Although the IMF estimations for this year regarding the evolution of consumer prices in Romania have been updated from minus 0.4 percent in April to minus 1.5 percent at present, placing Romania among the top positions in Europe in respect to the negative average of annual inflation, for 2017, the IMF expects a positive consumer price index in Romania, registering an increase of 1.7 percent.
We also consider the growing potential of other important regions in Romania, development opportunities that can have a significant contribution in reducing regional disparities and encourage interregional competitiveness.

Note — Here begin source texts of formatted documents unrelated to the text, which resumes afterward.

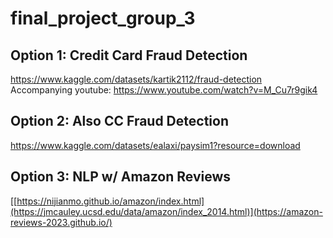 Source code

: # final_project_group_3

## Option 1: Credit Card Fraud Detection
https://www.kaggle.com/datasets/kartik2112/fraud-detection
Accompanying youtube:
https://www.youtube.com/watch?v=M_Cu7r9gik4

## Option 2: Also CC Fraud Detection
https://www.kaggle.com/datasets/ealaxi/paysim1?resource=download

## Option 3: NLP w/ Amazon Reviews
[[https://nijianmo.github.io/amazon/index.html](https://jmcauley.ucsd.edu/data/amazon/index_2014.html)](https://amazon-reviews-2023.github.io/)

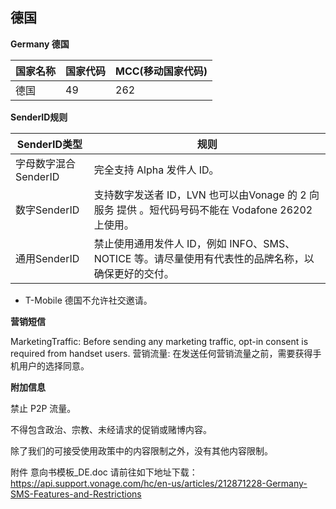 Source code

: ## 德国

__Germany  德国__

| 国家名称 | 国家代码 | MCC(移动国家代码) |
|------|------|-------------|
| 德国   | 49   | 262         |

__SenderID规则__

| SenderID类型     | 规则                                                                 |
|----------------|--------------------------------------------------------------------|
| 字母数字混合SenderID | 完全支持 Alpha 发件人 ID。                                                 |
| 数字SenderID     | 支持数字发送者 ID，LVN 也可以由Vonage 的 2 向服务 提供 。短代码号码不能在 Vodafone 26202 上使用。 |
| 通用SenderID     | 禁止使用通用发件人 ID，例如 INFO、SMS、NOTICE 等。请尽量使用有代表性的品牌名称，以确保更好的交付。         |

* T-Mobile 德国不允许社交邀请。

__营销短信__

MarketingTraffic: Before sending any marketing traffic, opt-in consent is required from handset users.
营销流量: 在发送任何营销流量之前，需要获得手机用户的选择同意。

__附加信息__

禁止 P2P 流量。

不得包含政治、宗教、未经请求的促销或赌博内容。

除了我们的可接受使用政策中的内容限制之外，没有其他内容限制。

附件 意向书模板_DE.doc 请前往如下地址下载：
https://api.support.vonage.com/hc/en-us/articles/212871228-Germany-SMS-Features-and-Restrictions

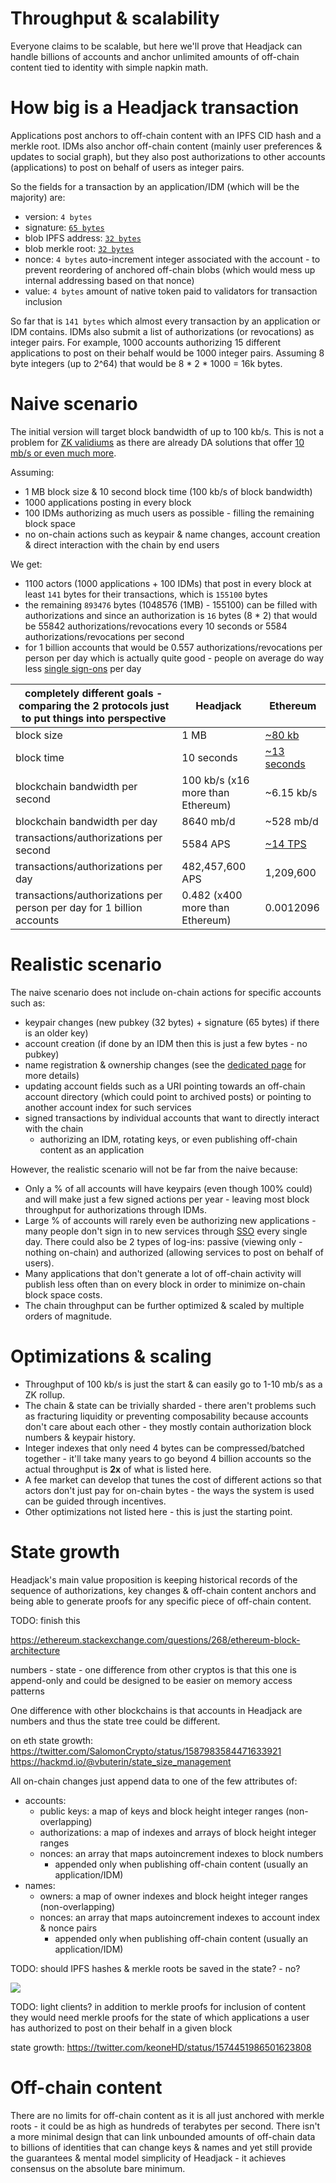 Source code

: # Throughput & scalability

Everyone claims to be scalable, but here we'll prove that Headjack can handle billions of accounts and anchor unlimited amounts of off-chain content tied to identity with simple napkin math.

<!-- toc -->

<!-- measuring performance, throughput & latency is hard but here we will provide a simplistic view
https://a16zcrypto.com/why-blockchain-performance-is-hard-to-measure/ -->

<!-- We believe a credible path to billions and worldwide adoption is necessary as part of the story -->

# How big is a Headjack transaction

Applications post anchors to off-chain content with an IPFS CID hash and a merkle root. IDMs also anchor off-chain content (mainly user preferences & updates to social graph), but they also post authorizations to other accounts (applications) to post on behalf of users as integer pairs.

So the fields for a transaction by an application/IDM (which will be the majority) are:
- version: `4 bytes`
- signature: [`65 bytes`](https://ethvigil.com/docs/eth_sign_example_code/#recovering-the-message-signer-in-the-smart-contract)
- blob IPFS address: [`32 bytes`](https://proto.school/anatomy-of-a-cid/01)
- blob merkle root: [`32 bytes`](https://www.mycryptopedia.com/merkle-tree-merkle-root-explained/)
- nonce: `4 bytes` auto-increment integer associated with the account - to prevent reordering of anchored off-chain blobs (which would mess up internal addressing based on that nonce)
- value: `4 bytes` amount of native token paid to validators for transaction inclusion

So far that is `141 bytes` which almost every transaction by an application or IDM contains. IDMs also submit a list of authorizations (or revocations) as integer pairs. For example, 1000 accounts authorizing 15 different applications to post on their behalf would be 1000 integer pairs. Assuming 8 byte integers (up to 2^64) that would be 8 * 2 * 1000 = 16k bytes.

# Naive scenario

The initial version will target block bandwidth of up to 100 kb/s. This is not a problem for [ ZK validiums](https://twitter.com/eshita/status/1546911451125649408) as there are already DA solutions that offer [10 mb/s or even much more](https://twitter.com/apolynya/status/1517137629334056960).

Assuming:
- 1 MB block size & 10 second block time (100 kb/s of block bandwidth)
- 1000 applications posting in every block
- 100 IDMs authorizing as much users as possible - filling the remaining block space
- no on-chain actions such as keypair & name changes, account creation & direct interaction with the chain by end users

We get:
- 1100 actors (1000 applications + 100 IDMs) that post in every block at least `141` bytes for their transactions, which is `155100` bytes
- the remaining `893476` bytes (1048576 (1MB) - 155100) can be filled with authorizations and since an authorization is `16` bytes (8 * 2) that would be 55842 authorizations/revocations every 10 seconds or 5584 authorizations/revocations per second
- for 1 billion accounts that would be 0.557 authorizations/revocations per person per day which is actually quite good - people on average do way less [single sign-ons](https://en.wikipedia.org/wiki/Single_sign-on) per day

|completely different goals - comparing the 2 protocols just to put things into perspective                                                                       | Headjack                            | Ethereum                                                                      |
|-----------------------------------------------------------------------|-------------------------------------|-------------------------------------------------------------------------------|
| block size                                                            | 1 MB                                | [ ~80 kb ]( https://etherscan.io/chart/blocksize )                            |
| block time                                                            | 10 seconds                          | [ ~13 seconds ]( https://ycharts.com/indicators/ethereum_average_block_time ) |
| blockchain bandwidth per second                                                  | 100 kb/s (x16 more than Ethereum)   | ~6.15 kb/s                                                                    |
| blockchain bandwidth per day                                                     | 8640 mb/d                           | ~528 mb/d                                                                     |
| transactions/authorizations per second                                | 5584 APS                               | [ ~14 TPS ]( https://blockchair.com/ethereum/charts/transactions-per-second ) |
| transactions/authorizations per day                                   | 482,457,600 APS                          | 1,209,600                                                                       |
| transactions/authorizations per person per day for 1 billion accounts | 0.482 (x400 more than Ethereum) | 0.0012096                                                                     |

<!-- Ethereum
- transactions per block: ~180
- single transaction size on average including calldata: 300-700 bytes -->

# Realistic scenario

The naive scenario does not include on-chain actions for specific accounts such as:
- keypair changes (new pubkey (32 bytes) + signature (65 bytes) if there is an older key)
- account creation (if done by an IDM then this is just a few bytes - no pubkey)
- name registration & ownership changes (see the [dedicated page](handles.md) for more details)
- updating account fields such as a URI pointing towards an off-chain account directory (which could point to archived posts) or pointing to another account index for such services
- signed transactions by individual accounts that want to directly interact with the chain
    - authorizing an IDM, rotating keys, or even publishing off-chain content as an application

However, the realistic scenario will not be far from the naive because:
- Only a % of all accounts will have keypairs (even though 100% could) and will make just a few signed actions per year - leaving most block throughput for authorizations through IDMs.
- Large % of accounts will rarely even be authorizing new applications - many people don't sign in to new services through [SSO](https://en.wikipedia.org/wiki/Single_sign-on) every single day. There could also be 2 types of log-ins: passive (viewing only - nothing on-chain) and authorized (allowing services to post on behalf of users).
- Many applications that don't generate a lot of off-chain activity will publish less often than on every block in order to minimize on-chain block space costs.
- The chain throughput can be further optimized & scaled by multiple orders of magnitude.

# Optimizations & scaling

- Throughput of 100 kb/s is just the start & can easily go to 1-10 mb/s as a ZK rollup.
- The chain & state can be trivially sharded - there aren't problems such as fracturing liquidity or preventing composability because accounts don't care about each other - they mostly contain authorization block numbers & keypair history.
- Integer indexes that only need 4 bytes can be compressed/batched together - it'll take many years to go beyond 4 billion accounts so the actual throughput is **2x** of what is listed here.
- A fee market can develop that tunes the cost of different actions so that actors don't just pay for on-chain bytes - the ways the system is used can be guided through incentives.
- Other optimizations not listed here - this is just the starting point.

# State growth

Headjack's main value proposition is keeping historical records of the sequence of authorizations, key changes & off-chain content anchors and being able to generate proofs for any specific piece of off-chain content.

TODO: finish this

https://ethereum.stackexchange.com/questions/268/ethereum-block-architecture

numbers - state - one difference from other cryptos is that this one is append-only and could be designed to be easier on memory access patterns

One difference with other blockchains is that accounts in Headjack are numbers and thus the state tree could be different.


on eth state growth:
https://twitter.com/SalomonCrypto/status/1587983584471633921
https://hackmd.io/@vbuterin/state_size_management


All on-chain changes just append data to one of the few attributes of:
- accounts:
    - public keys: a map of keys and block height integer ranges (non-overlapping) <!-- - could be a different data structure -->
    - authorizations: a map of indexes and arrays of block height integer ranges
    - nonces: an array that maps autoincrement indexes to block numbers
        - appended only when publishing off-chain content (usually an application/IDM)
- names:
    - owners: a map of owner indexes and block height integer ranges (non-overlapping)
    - nonces: an array that maps autoincrement indexes to account index & nonce pairs
        - appended only when publishing off-chain content (usually an application/IDM)

TODO: should IPFS hashes & merkle roots be saved in the state?
    - no?

<img src="/img/account_name_state.png"/>

<!-- 

The growth of the chain and the state will differ by a few things:


One difference between Headjack and financial blockchains is that they don't force historical records into the state whereas that is the main value proposition of Headjack.



This is a solution that is provably possible and better and can only get better in time with further innovation and scaling


The goal is to avoid congestion and provide enough bandwidth in a predictable way for web scale



This could be a concern when Headjack takes over the world - if blocks are 10 mb once every 10 seconds the chain would grow by 86 gb/day. However, 

The processing of the state machine is minimal - orders of magnitude less complexity & compute compared to generalized smart contract platforms

The state growth will be slower than the blockchain growth because:

- an on-chain authorization is a pair of integers while only 1 integer goes into the state


goal: no congestion


a tiny core on which we have consensus can be used to cryptographically anchor & link unlimited amounts of data - the entire web - a few terabytes (tiny is relative - compared to the data) of materialized blockchain state including the absolute bare minimum of historic.

- state doesn't need to store the merkle roots & IPFS hashes - merkle proofs can contain block numbers & block hashes -->

TODO: light clients? in addition to merkle proofs for inclusion of content they would need merkle proofs for the state of which applications a user has authorized to post on their behalf in a given block

state growth:
https://twitter.com/keoneHD/status/1574451986501623808

# Off-chain content

There are no limits for off-chain content as it is all just anchored with merkle roots - it could be as high as hundreds of terabytes per second. There isn't a more minimal design that can link unbounded amounts of off-chain data to billions of identities that can change keys & names and yet still provide the guarantees & mental model simplicity of Headjack - it achieves consensus on the absolute bare minimum.

<!-- validium

This design for a specialized blockchain can scale practically as much as necessary due to the compactness of service messages and the triviality of sharding the blockchain as there would be close to 0 cross-shard communication (`"X follows Y"` only affects `X`) and that is [provable with easy to grasp napkin math](numbers.md).

data availability guarantees don't need to be as strong as for finance - it won't be fatal to revert a few blocks of activity if data is unavailable -->

<!--
If handles are permanent to shards then their allocation to shards can be managed in the beacon chain and it can be consulted when following urls to content - so that the shard idx doesn't have to be in the urls
-->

We take for example Cluj–Napoca, which has always been an important destination for foreign investors, being among the top cities in Romania to do business in and increasingly attractive in terms of real estate.
4. From your own/ your clients’ experience, which economic sectors – from the ones mentioned above – will register growth in 2017?
Apart from the IT sector, which over the past years has proved to be a constant driver of Romania’s economic growth, agriculture and public investments are going to be under close scrutiny next year, since they can generate a substantial amount of sustainable growth over the next years. Plus, we consider that the automotive industry, one the most important engines of economic growth, will most likely continue to consolidate. We also appreciate that the real estate market in Romania will go forward with its positive trend. Services and industry are likely to generate the most significant contribution to the real growth of the GDP for this and next year.
5. As we have witnessed a large decrease in the VAT rate in Romania in 2016, how would you characterize this measure: opportunistic, required, unnecessary or mandatory? Please explain your option.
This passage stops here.